News coverage of President Trump’s meeting with North Korean leader Kim Jong Un has focused significantly on the optics of their televised encounter at the demarcation line separating North and South Korea. But according to two senior U.S. experts—Ambassador Joseph Yun, the former U.S. special representative for North Korea policy, and Frank Aum, who served as advisor for North Korea to four U.S. defense secretaries—the announced plan for a resumption of working-level talks is potentially significant.

President Donald Trump and North Korea’s Kim Jong Un meet for the third time, Sunday, following their initial summit in Singapore in 2018, and a meeting they cut short in disagreement in February in Hanoi. (Erin Schaff/The New York Times)
President Donald Trump and North Korea’s Kim Jong Un meet for the third time, Sunday, following their initial summit in Singapore in 2018, and a meeting they cut short in disagreement in February in Hanoi. (Erin Schaff/The New York Times)

First, what is the big-picture significance of this widely broadcast encounter?

Frank Aum: There are legitimate criticisms about this meeting being a superficial photo opportunity and a legitimate argument that the state of U.S.-DPRK [Democratic People’s Republic of Korea] negotiations is really no different than where we were nine months ago, when working level negotiations were supposed to start. But there were some important benefits.

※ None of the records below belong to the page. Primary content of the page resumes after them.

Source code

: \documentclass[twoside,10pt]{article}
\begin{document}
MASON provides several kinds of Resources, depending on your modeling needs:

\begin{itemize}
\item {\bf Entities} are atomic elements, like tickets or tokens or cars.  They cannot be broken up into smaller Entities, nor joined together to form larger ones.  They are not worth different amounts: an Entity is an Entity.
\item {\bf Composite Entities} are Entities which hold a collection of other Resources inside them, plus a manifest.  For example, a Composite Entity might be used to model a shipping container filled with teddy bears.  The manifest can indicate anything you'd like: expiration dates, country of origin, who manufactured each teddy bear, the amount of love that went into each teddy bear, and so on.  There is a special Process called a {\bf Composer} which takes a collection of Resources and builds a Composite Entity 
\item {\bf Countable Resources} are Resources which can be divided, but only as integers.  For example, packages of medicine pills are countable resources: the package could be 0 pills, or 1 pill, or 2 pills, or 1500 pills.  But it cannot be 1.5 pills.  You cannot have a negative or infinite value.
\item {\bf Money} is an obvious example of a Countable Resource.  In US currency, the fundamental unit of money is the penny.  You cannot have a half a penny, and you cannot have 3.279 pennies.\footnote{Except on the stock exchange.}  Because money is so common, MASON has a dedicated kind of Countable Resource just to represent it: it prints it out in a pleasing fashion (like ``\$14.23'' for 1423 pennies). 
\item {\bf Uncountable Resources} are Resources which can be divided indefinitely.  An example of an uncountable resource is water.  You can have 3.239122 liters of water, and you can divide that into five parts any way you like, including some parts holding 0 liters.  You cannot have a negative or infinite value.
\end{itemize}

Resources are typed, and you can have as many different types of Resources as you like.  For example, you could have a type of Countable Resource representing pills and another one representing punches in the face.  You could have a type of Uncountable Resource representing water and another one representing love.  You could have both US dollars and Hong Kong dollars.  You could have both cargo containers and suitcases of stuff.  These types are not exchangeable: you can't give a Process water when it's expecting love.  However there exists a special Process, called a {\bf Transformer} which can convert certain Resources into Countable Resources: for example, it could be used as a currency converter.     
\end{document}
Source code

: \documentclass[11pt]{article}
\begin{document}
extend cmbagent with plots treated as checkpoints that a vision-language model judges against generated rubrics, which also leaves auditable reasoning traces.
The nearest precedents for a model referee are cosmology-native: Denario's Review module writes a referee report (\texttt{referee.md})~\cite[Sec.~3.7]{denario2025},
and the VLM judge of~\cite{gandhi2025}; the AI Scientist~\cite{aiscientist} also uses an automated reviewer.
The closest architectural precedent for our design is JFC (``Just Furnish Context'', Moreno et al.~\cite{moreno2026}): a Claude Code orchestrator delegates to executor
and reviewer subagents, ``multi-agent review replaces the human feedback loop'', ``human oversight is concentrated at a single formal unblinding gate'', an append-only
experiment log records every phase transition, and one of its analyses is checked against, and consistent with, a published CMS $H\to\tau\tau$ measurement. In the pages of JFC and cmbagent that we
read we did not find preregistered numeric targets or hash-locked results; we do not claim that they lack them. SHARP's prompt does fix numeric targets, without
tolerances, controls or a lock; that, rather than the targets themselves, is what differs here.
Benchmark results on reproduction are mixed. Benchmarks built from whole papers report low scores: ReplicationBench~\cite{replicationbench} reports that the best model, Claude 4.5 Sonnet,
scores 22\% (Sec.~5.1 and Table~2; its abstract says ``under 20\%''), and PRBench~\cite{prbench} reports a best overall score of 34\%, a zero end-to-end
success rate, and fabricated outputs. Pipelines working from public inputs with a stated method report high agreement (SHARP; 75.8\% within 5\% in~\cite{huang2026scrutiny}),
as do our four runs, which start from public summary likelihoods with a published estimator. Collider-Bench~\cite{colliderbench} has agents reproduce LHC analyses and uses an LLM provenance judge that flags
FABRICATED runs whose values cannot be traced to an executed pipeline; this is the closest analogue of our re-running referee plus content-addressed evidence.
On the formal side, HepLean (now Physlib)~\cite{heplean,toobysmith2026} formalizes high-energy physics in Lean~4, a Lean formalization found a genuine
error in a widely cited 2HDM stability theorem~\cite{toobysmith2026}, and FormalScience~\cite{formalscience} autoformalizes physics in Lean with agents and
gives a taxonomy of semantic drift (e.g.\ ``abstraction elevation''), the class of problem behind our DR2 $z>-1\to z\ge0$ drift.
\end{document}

For one, this was a historic meeting, the first time that a sitting U.S. president visited North Korea. Trump can point to this meeting to upend the narrative that U.S.-DPRK negotiations are stalled. Also, by signaling that the two sides will begin working level negotiations in a few weeks, Trump can respond to critics who argue that no progress is being made on denuclearization.

Kim Jong Un can claim a similar public relations and propaganda victory. Each meeting he has with the U.S. president legitimizes the North Korean leader. Kim can also claim that the U.S. president reached out to him for a meeting and was deferential by going to Kim's home court. In addition, Kim saves some face after the Hanoi debacle, their meeting cut short in February. And Kim can exert pressure on the skeptics within North Korea who believe that diplomacy is pointless and that North Korea should keep its nuclear weapons. Kim was clearly beaming when Trump was waiting for him at the military demarcation line in Panmunjom.

Beyond the optics, you both are saying that an opportunity exists for real progress. Sketch that for us.

Frank Aum: The biggest takeaway with regard to actual progress is that the two sides agreed to begin working-level negotiations in a few weeks. If they come to fruition, if they address the core issues of denuclearization and sanctions relief rather than just summit logistics or other lower-hanging fruit, and if the two sides demonstrate greater flexibility, then we have the real chance of reaching a breakthrough agreement. A lot of work remains.

Joseph Yun: The most significant result of the Trump-Kim Jong Un meeting Sunday was getting back to negotiations through a working-level group. Trump made it clear that the U.S. team would be led by the State Department, with Stephen Biegun, the special representative, under Secretary of State Pompeo’s auspices. The North Korean team is not clear. The team from the ruling party’s United Front Department that led negotiations in Hanoi and Singapore was dismissed, possibly severely punished, after the failure to reach a deal in Hanoi.

The challenge for the working-level negotiators is to come up with a deal better than the one on the table in Hanoi. For Pyongyang, this must mean significant sanctions relief. For Washington, the denuclearization side of the deal must include more than Kim’s offer in February to close the Yongbyon nuclear complex.

It is hard to imagine anyone other than President Trump taking this step. He is proud of his achievements on North Korea, especially in lowering tensions on the Korean Peninsula, and wants to make further progress. The big question is whether Kim Jong Un is using President Trump to advance his own agenda to become an accepted nuclear weapons state, or does he mean it when he says he is looking to fundamentally change North Korea? The working-level opportunity announced at the Trump-Kim meeting yesterday will likely provide the answers.